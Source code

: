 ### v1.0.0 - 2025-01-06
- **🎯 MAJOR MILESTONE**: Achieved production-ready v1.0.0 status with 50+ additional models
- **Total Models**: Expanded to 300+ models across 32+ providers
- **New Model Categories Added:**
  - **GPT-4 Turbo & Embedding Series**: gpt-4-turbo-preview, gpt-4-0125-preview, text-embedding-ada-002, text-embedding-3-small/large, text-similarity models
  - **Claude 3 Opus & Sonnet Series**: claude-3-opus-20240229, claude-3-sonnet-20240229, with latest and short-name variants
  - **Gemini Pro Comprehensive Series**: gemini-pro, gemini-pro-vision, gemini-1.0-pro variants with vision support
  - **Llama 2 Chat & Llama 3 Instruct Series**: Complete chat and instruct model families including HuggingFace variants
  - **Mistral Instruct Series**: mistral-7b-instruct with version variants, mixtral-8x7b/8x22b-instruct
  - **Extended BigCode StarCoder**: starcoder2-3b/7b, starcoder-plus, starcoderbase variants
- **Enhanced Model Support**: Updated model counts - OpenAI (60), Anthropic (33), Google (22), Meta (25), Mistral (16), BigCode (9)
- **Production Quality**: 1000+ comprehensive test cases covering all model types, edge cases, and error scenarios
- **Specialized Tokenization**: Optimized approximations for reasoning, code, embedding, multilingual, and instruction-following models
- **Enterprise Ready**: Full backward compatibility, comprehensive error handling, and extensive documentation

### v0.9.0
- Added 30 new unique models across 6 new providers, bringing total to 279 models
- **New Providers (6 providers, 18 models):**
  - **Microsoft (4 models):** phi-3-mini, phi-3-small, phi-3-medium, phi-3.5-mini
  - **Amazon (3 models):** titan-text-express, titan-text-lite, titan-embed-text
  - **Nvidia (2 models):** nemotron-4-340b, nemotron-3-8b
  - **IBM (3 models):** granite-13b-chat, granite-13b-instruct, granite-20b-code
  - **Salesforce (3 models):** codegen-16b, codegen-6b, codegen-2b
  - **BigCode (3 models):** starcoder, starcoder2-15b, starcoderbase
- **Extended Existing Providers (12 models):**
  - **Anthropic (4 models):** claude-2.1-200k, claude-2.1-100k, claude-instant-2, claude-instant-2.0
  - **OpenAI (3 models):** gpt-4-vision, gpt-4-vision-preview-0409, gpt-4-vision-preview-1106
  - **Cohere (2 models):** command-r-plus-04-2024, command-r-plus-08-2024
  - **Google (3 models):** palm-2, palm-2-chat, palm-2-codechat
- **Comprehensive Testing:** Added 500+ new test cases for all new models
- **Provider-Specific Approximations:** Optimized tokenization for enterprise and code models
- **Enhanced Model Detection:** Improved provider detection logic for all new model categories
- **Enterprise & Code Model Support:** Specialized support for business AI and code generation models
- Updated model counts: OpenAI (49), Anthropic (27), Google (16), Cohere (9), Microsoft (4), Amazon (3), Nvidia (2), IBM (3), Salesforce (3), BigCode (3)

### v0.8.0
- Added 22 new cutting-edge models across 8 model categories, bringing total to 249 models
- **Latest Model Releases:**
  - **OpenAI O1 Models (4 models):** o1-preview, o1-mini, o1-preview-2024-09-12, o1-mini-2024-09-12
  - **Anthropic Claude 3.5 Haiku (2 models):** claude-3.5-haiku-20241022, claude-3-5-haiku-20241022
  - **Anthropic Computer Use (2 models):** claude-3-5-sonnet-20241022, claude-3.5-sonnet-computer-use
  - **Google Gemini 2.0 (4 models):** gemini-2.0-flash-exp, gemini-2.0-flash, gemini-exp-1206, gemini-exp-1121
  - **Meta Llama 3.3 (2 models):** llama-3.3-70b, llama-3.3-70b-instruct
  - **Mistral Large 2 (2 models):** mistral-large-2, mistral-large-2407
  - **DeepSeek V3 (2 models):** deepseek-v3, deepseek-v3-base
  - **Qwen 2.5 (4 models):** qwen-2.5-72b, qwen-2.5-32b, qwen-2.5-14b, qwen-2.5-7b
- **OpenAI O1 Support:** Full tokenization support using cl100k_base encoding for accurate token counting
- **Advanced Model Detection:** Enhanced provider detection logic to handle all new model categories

************

Exercise details. Using the entries above, output exactly the lines between the line holding "- **Specialized Tokenization**: Optimized" and the line holding "- **Anthropic (4", end lines included, and nothing more.

Written response.
- **Specialized Tokenization**: Optimized approximations for reasoning, code, embedding, multilingual, and instruction-following models
- **Enterprise Ready**: Full backward compatibility, comprehensive error handling, and extensive documentation

### v0.9.0
- Added 30 new unique models across 6 new providers, bringing total to 279 models
- **New Providers (6 providers, 18 models):**
  - **Microsoft (4 models):** phi-3-mini, phi-3-small, phi-3-medium, phi-3.5-mini
  - **Amazon (3 models):** titan-text-express, titan-text-lite, titan-embed-text
  - **Nvidia (2 models):** nemotron-4-340b, nemotron-3-8b
  - **IBM (3 models):** granite-13b-chat, granite-13b-instruct, granite-20b-code
  - **Salesforce (3 models):** codegen-16b, codegen-6b, codegen-2b
  - **BigCode (3 models):** starcoder, starcoder2-15b, starcoderbase
- **Extended Existing Providers (12 models):**
  - **Anthropic (4 models):** claude-2.1-200k, claude-2.1-100k, claude-instant-2, claude-instant-2.0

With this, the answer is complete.